Virat Kohli was unceremoniously sacked from his position of ODI Captain of India and his position was given to Rohit Sharma in Dec 2021. Earlier on, he himself gave up his role as the captain of the Indian T20 team. The reason for his demotion was not hard to find. While he had one of the best ever win-loss percentages in ODIs among modern captains (over 70 percent), most of those wins came in bilateral series. In multi-team tournaments, like the ICC World Cups, India could not win the Cup when Kohli captained. In short, Kohli could not lead his team to wins in important games. ‘Chasemaster’ and Captain Kohli became ‘choker’ and the-cause-of-pain Kohli when he scored 5 off 9 when India chased 339 for a win in the Champions Trophy final versus Pakistan in 2017. That’s not all. He made 1 off 6 when India chased 240 for a place in the World Cup ODI Final 2019 versus New Zealand. We are not done yet. He made 13 off 29 balls in the crucial second innings in the World Test Championships Final 2021 after India and New Zealand scored almost equally in the first innings. However his counterpart Kane Williamson made 52 runs to take his team, New Zealand to the Test World Cup win. Kohli made underwhelming 9 off 17 when his team depended on him to reach a match-winning first innings score in the crucial T20 Super 12 game versus New Zealand in the World Cup T20 2021. So, Kohli has had a sub-20 score in four crucial innings for India as a Limited Overs Captain (a far cry from his average as a ODI Captain which is nearly 73 runs per innings). This analysis tells the story clearly: when the game gets big, Kohli as Captain underperforms as a batsmen very badly. When his team needs him the most, that is when Kohli would get out early. Hence this unceremonious sacking and handing over of mantle to Rohit Sharma, an accomplished captain who is known to take the team he captains to big tournament wins (He has led Mumbai Indians to five IPL Titles already while Kohli has never led his team RCB even to a single title win).

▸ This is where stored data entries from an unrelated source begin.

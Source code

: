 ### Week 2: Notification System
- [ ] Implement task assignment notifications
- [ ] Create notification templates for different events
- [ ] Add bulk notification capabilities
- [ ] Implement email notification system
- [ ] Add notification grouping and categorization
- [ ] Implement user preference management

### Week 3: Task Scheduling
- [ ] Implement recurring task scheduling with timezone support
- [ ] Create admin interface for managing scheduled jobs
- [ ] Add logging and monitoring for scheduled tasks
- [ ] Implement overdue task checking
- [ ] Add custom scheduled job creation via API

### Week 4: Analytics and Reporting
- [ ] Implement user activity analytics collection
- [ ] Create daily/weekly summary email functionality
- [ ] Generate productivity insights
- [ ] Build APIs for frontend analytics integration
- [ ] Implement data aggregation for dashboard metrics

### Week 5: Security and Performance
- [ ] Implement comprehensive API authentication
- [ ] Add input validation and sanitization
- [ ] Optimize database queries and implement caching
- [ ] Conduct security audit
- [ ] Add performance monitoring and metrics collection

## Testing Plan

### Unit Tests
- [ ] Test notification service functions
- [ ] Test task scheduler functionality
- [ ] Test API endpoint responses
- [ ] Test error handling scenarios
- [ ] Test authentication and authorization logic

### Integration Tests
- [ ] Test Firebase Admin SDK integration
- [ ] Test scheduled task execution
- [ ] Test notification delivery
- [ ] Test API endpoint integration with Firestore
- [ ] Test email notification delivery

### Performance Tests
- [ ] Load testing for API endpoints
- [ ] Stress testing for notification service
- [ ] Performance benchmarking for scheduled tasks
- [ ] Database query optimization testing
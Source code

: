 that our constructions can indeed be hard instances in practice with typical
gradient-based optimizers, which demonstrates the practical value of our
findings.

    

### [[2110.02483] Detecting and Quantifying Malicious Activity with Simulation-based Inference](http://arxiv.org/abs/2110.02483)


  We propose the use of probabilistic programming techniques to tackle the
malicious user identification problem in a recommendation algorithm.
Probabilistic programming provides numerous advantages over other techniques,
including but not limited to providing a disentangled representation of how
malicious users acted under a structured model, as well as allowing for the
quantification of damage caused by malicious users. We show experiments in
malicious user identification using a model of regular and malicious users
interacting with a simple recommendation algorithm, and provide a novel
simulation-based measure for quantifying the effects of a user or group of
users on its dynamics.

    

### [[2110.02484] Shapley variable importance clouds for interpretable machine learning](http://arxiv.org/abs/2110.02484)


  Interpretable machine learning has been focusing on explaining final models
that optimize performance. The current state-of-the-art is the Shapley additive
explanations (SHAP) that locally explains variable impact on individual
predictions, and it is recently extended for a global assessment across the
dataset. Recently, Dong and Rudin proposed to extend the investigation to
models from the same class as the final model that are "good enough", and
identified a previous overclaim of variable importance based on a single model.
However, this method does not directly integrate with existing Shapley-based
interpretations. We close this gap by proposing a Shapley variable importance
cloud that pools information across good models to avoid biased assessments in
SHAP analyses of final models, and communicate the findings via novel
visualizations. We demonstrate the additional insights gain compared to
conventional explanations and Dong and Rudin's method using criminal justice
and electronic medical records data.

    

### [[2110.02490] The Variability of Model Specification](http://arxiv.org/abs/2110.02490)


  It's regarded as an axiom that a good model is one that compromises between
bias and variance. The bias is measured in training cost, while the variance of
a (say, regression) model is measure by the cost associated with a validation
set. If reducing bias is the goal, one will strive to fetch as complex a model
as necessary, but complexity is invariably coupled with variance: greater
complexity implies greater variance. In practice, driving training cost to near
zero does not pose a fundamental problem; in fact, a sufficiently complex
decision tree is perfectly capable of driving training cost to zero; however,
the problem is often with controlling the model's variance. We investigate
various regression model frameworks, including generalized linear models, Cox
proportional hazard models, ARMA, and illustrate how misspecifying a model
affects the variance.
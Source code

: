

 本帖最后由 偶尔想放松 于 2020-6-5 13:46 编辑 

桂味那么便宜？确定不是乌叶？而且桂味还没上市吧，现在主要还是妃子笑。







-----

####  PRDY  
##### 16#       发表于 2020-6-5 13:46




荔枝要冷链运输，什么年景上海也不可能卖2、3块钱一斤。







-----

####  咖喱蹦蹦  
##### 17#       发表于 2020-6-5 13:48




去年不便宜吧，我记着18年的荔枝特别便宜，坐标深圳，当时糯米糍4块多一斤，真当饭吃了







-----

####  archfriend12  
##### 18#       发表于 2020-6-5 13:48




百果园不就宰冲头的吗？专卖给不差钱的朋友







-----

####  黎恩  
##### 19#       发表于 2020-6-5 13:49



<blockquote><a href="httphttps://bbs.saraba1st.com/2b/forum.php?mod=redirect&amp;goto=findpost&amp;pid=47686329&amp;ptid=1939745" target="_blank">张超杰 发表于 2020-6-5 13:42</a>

Kohli reminds me of Samson of the Bible. While Samson was so keen to keep ritualistic laws as a Nazirite he was not not that keen to keep far more important laws which concerned his personal holiness. He would often talk about not having his hair cut (see Num. 6:1-5 and Jud. 13:5) but he did not cut off his sexually immoral relationship with many women (a violatation of two of the 10 commandments given to all including the Nazirites – ‘You shall not commit adultery’ – Ex. 20:14; ‘You shall not covet your neighbor’s wife’ – Ex. 20:17). What was easy to do – ritualistic purity part – Samson did with great consistency till one point. What was even more important – moral holiness is, see Micah 6:7-8 – Samson blew it. Are we like Samson?
Empowered by the Spirit (Rom. 8:13; Gal. 5:16), let us please God in key matters such as sexual purity (I Cor. 6:18b). When we sin sexually we directly oppose God’s clearly expressed will (I Thess. 4:3) which is one the same important level as his will to welcome everyone for salvation (3 Peter 3:9; I Tim. 2:4). When we live stubbornly in sexual sin we will go to hell (Rev. 21:7-8). But that is not God’s desire for us! God’s desire is that we overcome sin when sin’s allurments come knocking!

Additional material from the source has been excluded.